Ch 5: Rational Numbers

Question 1

Adding Rational Numbers

Answer 1

Rational numbers are all the numbers that can be expressed as the ratio of two integers. Rational numbers include fractions, decimals, and integers. The form p/q, where p and q are integers, but q is not zero, is used to describe rational numbers. Because p and q are integers, rational numbers may be positive, negative, or zero.

The rules for adding rational numbers are like the rules for adding integers.

• To add two or more numbers that have the same sign, add their absolute values. The sum has the same sign as the addends.
• To add two numbers that have different signs, subtract their absolute values. The sum has the sign of the number with the greater absolute value.

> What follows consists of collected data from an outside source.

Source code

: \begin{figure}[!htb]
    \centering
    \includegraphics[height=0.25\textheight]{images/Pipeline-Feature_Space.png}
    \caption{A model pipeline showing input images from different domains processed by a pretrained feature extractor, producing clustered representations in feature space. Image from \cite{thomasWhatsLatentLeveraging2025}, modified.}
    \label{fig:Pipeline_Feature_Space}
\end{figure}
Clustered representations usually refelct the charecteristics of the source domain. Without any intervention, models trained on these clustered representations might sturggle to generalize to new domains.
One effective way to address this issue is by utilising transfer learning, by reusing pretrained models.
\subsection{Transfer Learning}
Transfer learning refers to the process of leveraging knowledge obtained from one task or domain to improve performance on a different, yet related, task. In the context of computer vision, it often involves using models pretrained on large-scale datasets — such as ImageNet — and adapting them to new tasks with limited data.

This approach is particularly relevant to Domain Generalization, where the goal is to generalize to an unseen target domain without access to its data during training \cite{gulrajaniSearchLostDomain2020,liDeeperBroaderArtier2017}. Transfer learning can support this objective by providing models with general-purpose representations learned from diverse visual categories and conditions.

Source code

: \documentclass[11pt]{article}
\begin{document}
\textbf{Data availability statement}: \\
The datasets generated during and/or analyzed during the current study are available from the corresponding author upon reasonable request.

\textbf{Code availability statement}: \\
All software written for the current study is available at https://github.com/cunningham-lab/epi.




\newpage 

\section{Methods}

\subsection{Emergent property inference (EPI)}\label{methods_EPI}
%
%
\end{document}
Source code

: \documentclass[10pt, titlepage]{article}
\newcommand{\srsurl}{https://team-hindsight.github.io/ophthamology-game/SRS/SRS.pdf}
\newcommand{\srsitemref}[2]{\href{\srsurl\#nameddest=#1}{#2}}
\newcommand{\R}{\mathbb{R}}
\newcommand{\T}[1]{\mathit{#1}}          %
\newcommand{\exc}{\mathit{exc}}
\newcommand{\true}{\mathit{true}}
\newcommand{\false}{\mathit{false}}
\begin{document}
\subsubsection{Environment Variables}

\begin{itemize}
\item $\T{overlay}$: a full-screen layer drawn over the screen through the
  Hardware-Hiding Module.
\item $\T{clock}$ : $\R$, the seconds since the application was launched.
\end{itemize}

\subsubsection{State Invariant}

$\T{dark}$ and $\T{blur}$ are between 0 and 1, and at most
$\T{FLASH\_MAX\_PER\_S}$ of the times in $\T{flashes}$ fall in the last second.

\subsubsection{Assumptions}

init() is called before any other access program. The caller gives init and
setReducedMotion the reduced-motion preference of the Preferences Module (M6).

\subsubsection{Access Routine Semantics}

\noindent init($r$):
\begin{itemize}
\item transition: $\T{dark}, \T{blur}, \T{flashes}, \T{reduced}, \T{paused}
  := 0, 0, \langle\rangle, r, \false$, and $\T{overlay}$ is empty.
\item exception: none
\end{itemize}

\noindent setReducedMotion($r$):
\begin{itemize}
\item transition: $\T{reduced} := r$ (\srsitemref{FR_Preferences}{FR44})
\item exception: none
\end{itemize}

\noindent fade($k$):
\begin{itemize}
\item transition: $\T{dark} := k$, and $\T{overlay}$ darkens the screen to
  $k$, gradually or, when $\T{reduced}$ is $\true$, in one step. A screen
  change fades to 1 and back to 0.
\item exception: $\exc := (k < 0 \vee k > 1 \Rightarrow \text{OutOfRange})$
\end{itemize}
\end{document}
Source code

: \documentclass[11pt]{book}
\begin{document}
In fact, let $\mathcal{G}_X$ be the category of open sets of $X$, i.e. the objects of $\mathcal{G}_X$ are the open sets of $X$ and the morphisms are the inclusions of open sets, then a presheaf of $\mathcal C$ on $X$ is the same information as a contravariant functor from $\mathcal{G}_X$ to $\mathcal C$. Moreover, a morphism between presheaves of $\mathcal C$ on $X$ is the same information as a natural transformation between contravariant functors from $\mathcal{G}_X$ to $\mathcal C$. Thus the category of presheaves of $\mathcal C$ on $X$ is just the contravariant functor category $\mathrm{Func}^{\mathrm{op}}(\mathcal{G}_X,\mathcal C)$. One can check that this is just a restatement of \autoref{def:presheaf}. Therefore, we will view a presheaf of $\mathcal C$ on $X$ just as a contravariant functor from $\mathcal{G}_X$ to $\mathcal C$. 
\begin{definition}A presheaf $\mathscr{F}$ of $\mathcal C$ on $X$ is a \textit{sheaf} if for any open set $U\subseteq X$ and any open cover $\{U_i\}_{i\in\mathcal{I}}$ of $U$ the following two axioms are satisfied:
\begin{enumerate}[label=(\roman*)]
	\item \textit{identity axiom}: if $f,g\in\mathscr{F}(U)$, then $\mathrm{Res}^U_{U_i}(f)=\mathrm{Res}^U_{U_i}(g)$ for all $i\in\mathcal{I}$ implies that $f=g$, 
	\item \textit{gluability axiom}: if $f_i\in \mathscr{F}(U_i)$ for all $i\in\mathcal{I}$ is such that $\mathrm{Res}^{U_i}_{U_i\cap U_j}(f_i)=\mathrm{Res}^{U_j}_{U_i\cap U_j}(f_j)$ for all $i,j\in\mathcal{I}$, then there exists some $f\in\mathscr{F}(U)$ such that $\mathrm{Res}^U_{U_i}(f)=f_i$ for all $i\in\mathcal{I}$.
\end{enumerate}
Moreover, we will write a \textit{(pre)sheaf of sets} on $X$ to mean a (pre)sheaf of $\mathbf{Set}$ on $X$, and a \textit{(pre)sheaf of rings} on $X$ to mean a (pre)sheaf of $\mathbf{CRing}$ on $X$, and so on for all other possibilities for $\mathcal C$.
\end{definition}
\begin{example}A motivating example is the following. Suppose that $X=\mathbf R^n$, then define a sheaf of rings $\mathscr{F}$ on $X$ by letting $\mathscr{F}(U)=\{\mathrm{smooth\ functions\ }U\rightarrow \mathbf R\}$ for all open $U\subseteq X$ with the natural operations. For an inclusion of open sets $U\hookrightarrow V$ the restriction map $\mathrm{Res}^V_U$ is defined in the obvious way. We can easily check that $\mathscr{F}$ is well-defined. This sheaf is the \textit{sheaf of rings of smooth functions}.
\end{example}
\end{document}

To add rational numbers that have the same sign, add the absolute values. The sum has the same sign as the addends.
To add two rational numbers that have different signs, subtract the absolute values. The sum has the sign of the addend with the greater absolute value.

Question 2

Subtracting Rational Numbers

Answer 2

To subtract a number, you can add its opposite.
Subtract 30.5 from -150:
-150 - 30.5 = -150 + (-30.5) = -180.5
“To subtract a rational number, add its opposite.”

Question 3

Multiplying Rational Numbers

Answer 3

To multiply rational numbers, multiply as you did with positive numbers. But remember to follow the rules for multiplying signed numbers.

For example…
1/2 * 3/5 = 3/10 and 1/2 - (-3/5) = - 3/10
The signs of the factors are different, so the product is negative.

A negative fraction such as - 1/12 can be written three ways:
- 1/12 = -1/12 = 1/-12
for calculations, it is often best to use the form -1/12

Rules for Multiplication

• To multiply two rational numbers that have the same sign, multiply the absolute values. The product is positive.
• To multiply two rational numbers that have different signs, multiply the absolute values. The product is negative.
• The product of any number and zero is zero.

Question 4

Dividing Rational Numbers

Answer 4

To divide rational numbers, divide as you did with positive numbers, but remember to follow the rules for dividing signed numbers.

For example…
10 / 2.5 = 4 and 10 / (-2.5) = -4
If the numbers have different signs, the quotient is negative.

Rules for Division

• To divide rational numbers that have the same sign, divide the absolute values. The quotient is positive.
• To divide rational numbers that have different signs, divide the absolute values. The quotient is negative.
• Zero divided by any nonzero number is zero; division by zero is undefined.